= Entries shown =
= Beginning of Section =

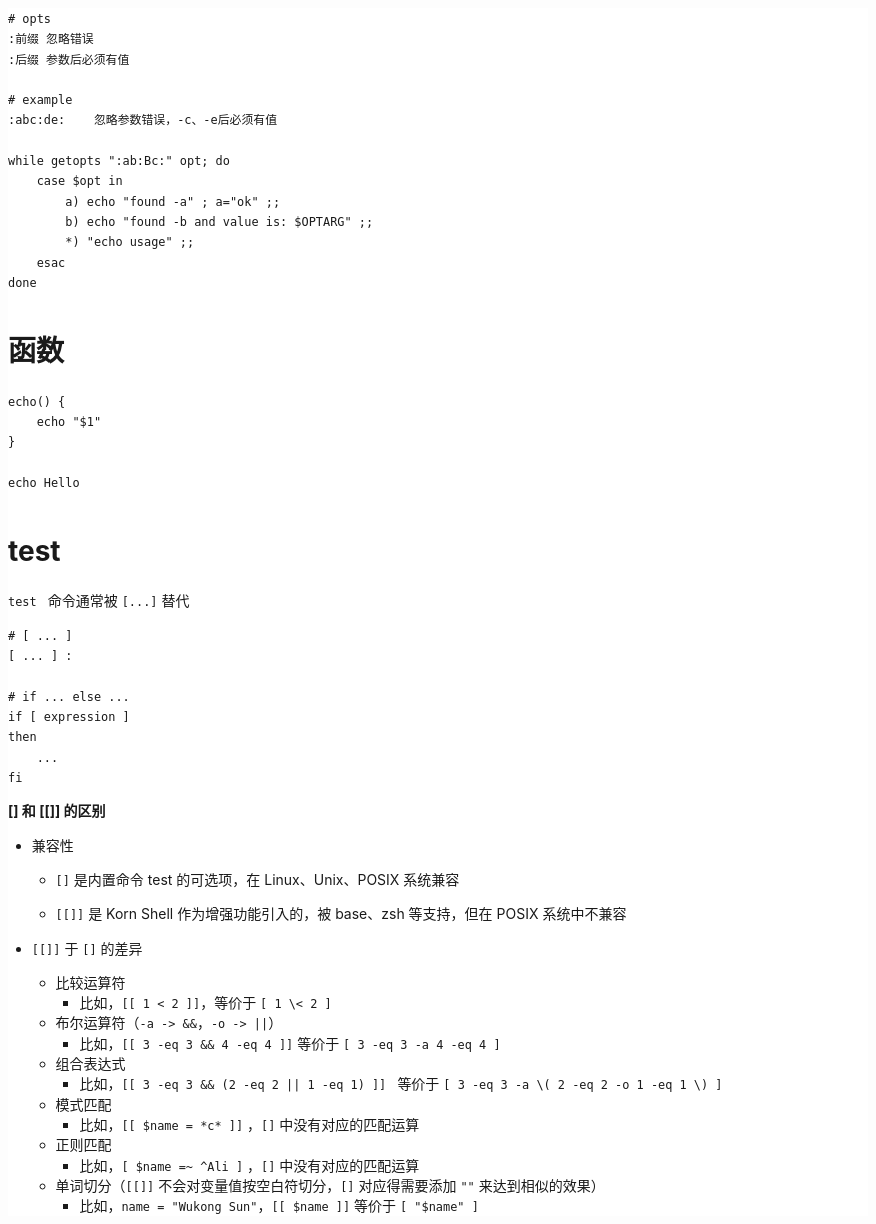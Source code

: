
 ```shell
# opts
:前缀	忽略错误
:后缀	参数后必须有值

# example
:abc:de:	忽略参数错误，-c、-e后必须有值

while getopts ":ab:Bc:" opt; do
    case $opt in
        a) echo "found -a" ; a="ok" ;;
        b) echo "found -b and value is: $OPTARG" ;;
        *) "echo usage" ;;
    esac
done
```

# 函数

```shell
echo() {
	echo "$1"
}

echo Hello
```

# test

`test ` 命令通常被 `[...]` 替代

```shell
# [ ... ]
[ ... ] : 

# if ... else ...
if [ expression ]
then
	...
fi
```

**[] 和 [[]] 的区别**

- 兼容性

  - `[]` 是内置命令 test 的可选项，在 Linux、Unix、POSIX 系统兼容

  - `[[]]` 是 Korn Shell 作为增强功能引入的，被 base、zsh 等支持，但在 POSIX 系统中不兼容

- `[[]]` 于 `[]` 的差异

  - 比较运算符
    - 比如，`[[ 1 < 2 ]]`，等价于 `[ 1 \< 2 ]`
  - 布尔运算符（`-a -> &&`，`-o -> ||`）
    - 比如，`[[ 3 -eq 3 && 4 -eq 4 ]]` 等价于 `[ 3 -eq 3 -a 4 -eq 4 ]`
  - 组合表达式
    - 比如，`[[ 3 -eq 3 && (2 -eq 2 || 1 -eq 1) ]] ` 等价于 `[ 3 -eq 3 -a \( 2 -eq 2 -o 1 -eq 1 \) ]`
  - 模式匹配
    - 比如，`[[ $name = *c* ]]` ，`[]` 中没有对应的匹配运算
  - 正则匹配
    - 比如，`[ $name =~ ^Ali ]` ，`[]` 中没有对应的匹配运算
  - 单词切分（`[[]]` 不会对变量值按空白符切分，`[]` 对应得需要添加 `""` 来达到相似的效果）
    - 比如，`name = "Wukong Sun"`，`[[ $name ]]` 等价于 `[ "$name" ]`
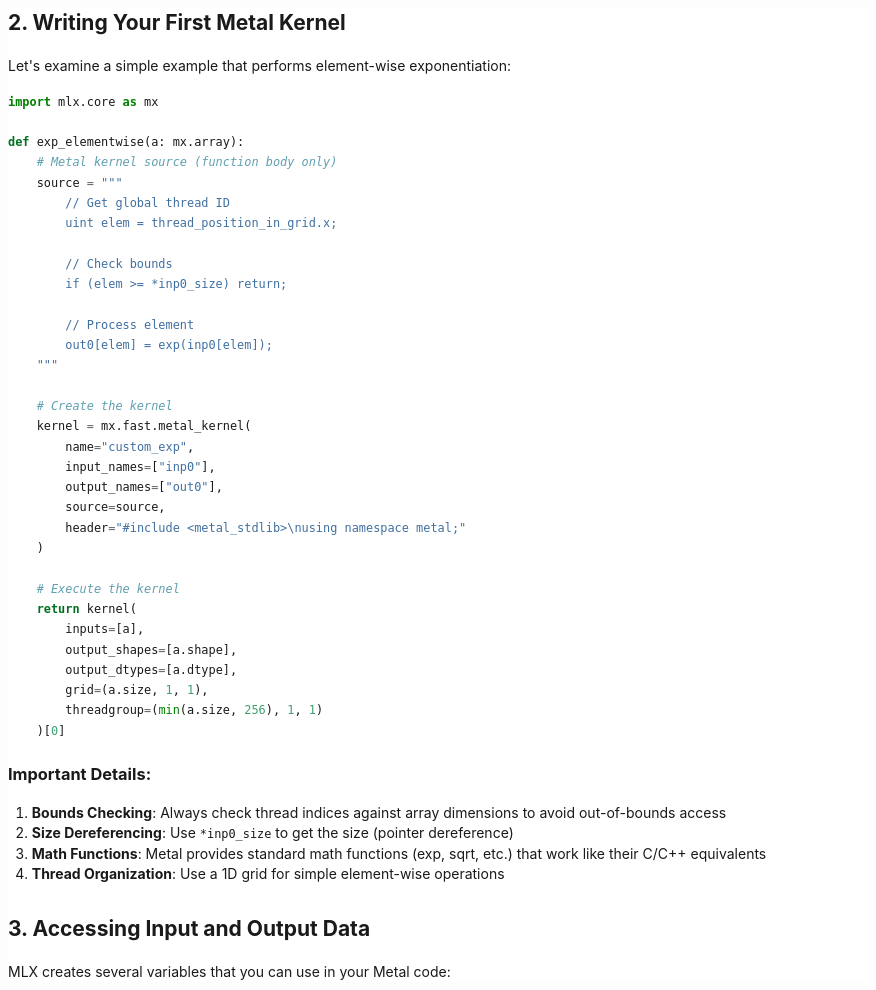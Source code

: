 ## 2. Writing Your First Metal Kernel

Let's examine a simple example that performs element-wise exponentiation:

```python
import mlx.core as mx

def exp_elementwise(a: mx.array):
    # Metal kernel source (function body only)
    source = """
        // Get global thread ID
        uint elem = thread_position_in_grid.x;
        
        // Check bounds
        if (elem >= *inp0_size) return;
        
        // Process element
        out0[elem] = exp(inp0[elem]);
    """
    
    # Create the kernel
    kernel = mx.fast.metal_kernel(
        name="custom_exp",
        input_names=["inp0"],
        output_names=["out0"],
        source=source,
        header="#include <metal_stdlib>\nusing namespace metal;"
    )
    
    # Execute the kernel
    return kernel(
        inputs=[a],
        output_shapes=[a.shape],
        output_dtypes=[a.dtype],
        grid=(a.size, 1, 1),
        threadgroup=(min(a.size, 256), 1, 1)
    )[0]
```

### Important Details:

1. **Bounds Checking**: Always check thread indices against array dimensions to avoid out-of-bounds access
2. **Size Dereferencing**: Use `*inp0_size` to get the size (pointer dereference)
3. **Math Functions**: Metal provides standard math functions (exp, sqrt, etc.) that work like their C/C++ equivalents
4. **Thread Organization**: Use a 1D grid for simple element-wise operations

## 3. Accessing Input and Output Data

MLX creates several variables that you can use in your Metal code:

= End of Section =

Print nothing except the lines above from the one containing "等支持，但在 POSIX 系统中不兼容" down to the one containing "2. **Size Dereferencing**: Use", both included, exactly as written and free of pictures.

  - `[[]]` 是 Korn Shell 作为增强功能引入的，被 base、zsh 等支持，但在 POSIX 系统中不兼容

- `[[]]` 于 `[]` 的差异

  - 比较运算符
    - 比如，`[[ 1 < 2 ]]`，等价于 `[ 1 \< 2 ]`
  - 布尔运算符（`-a -> &&`，`-o -> ||`）
    - 比如，`[[ 3 -eq 3 && 4 -eq 4 ]]` 等价于 `[ 3 -eq 3 -a 4 -eq 4 ]`
  - 组合表达式
    - 比如，`[[ 3 -eq 3 && (2 -eq 2 || 1 -eq 1) ]] ` 等价于 `[ 3 -eq 3 -a \( 2 -eq 2 -o 1 -eq 1 \) ]`
  - 模式匹配
    - 比如，`[[ $name = *c* ]]` ，`[]` 中没有对应的匹配运算
  - 正则匹配
    - 比如，`[ $name =~ ^Ali ]` ，`[]` 中没有对应的匹配运算
  - 单词切分（`[[]]` 不会对变量值按空白符切分，`[]` 对应得需要添加 `""` 来达到相似的效果）
    - 比如，`name = "Wukong Sun"`，`[[ $name ]]` 等价于 `[ "$name" ]`
Source code

: ## 2. Writing Your First Metal Kernel

Let's examine a simple example that performs element-wise exponentiation:

```python
import mlx.core as mx

def exp_elementwise(a: mx.array):
    # Metal kernel source (function body only)
    source = """
        // Get global thread ID
        uint elem = thread_position_in_grid.x;
        
        // Check bounds
        if (elem >= *inp0_size) return;
        
        // Process element
        out0[elem] = exp(inp0[elem]);
    """
    
    # Create the kernel
    kernel = mx.fast.metal_kernel(
        name="custom_exp",
        input_names=["inp0"],
        output_names=["out0"],
        source=source,
        header="#include <metal_stdlib>\nusing namespace metal;"
    )
    
    # Execute the kernel
    return kernel(
        inputs=[a],
        output_shapes=[a.shape],
        output_dtypes=[a.dtype],
        grid=(a.size, 1, 1),
        threadgroup=(min(a.size, 256), 1, 1)
    )[0]
```

### Important Details:

1. **Bounds Checking**: Always check thread indices against array dimensions to avoid out-of-bounds access
2. **Size Dereferencing**: Use `*inp0_size` to get the size (pointer dereference)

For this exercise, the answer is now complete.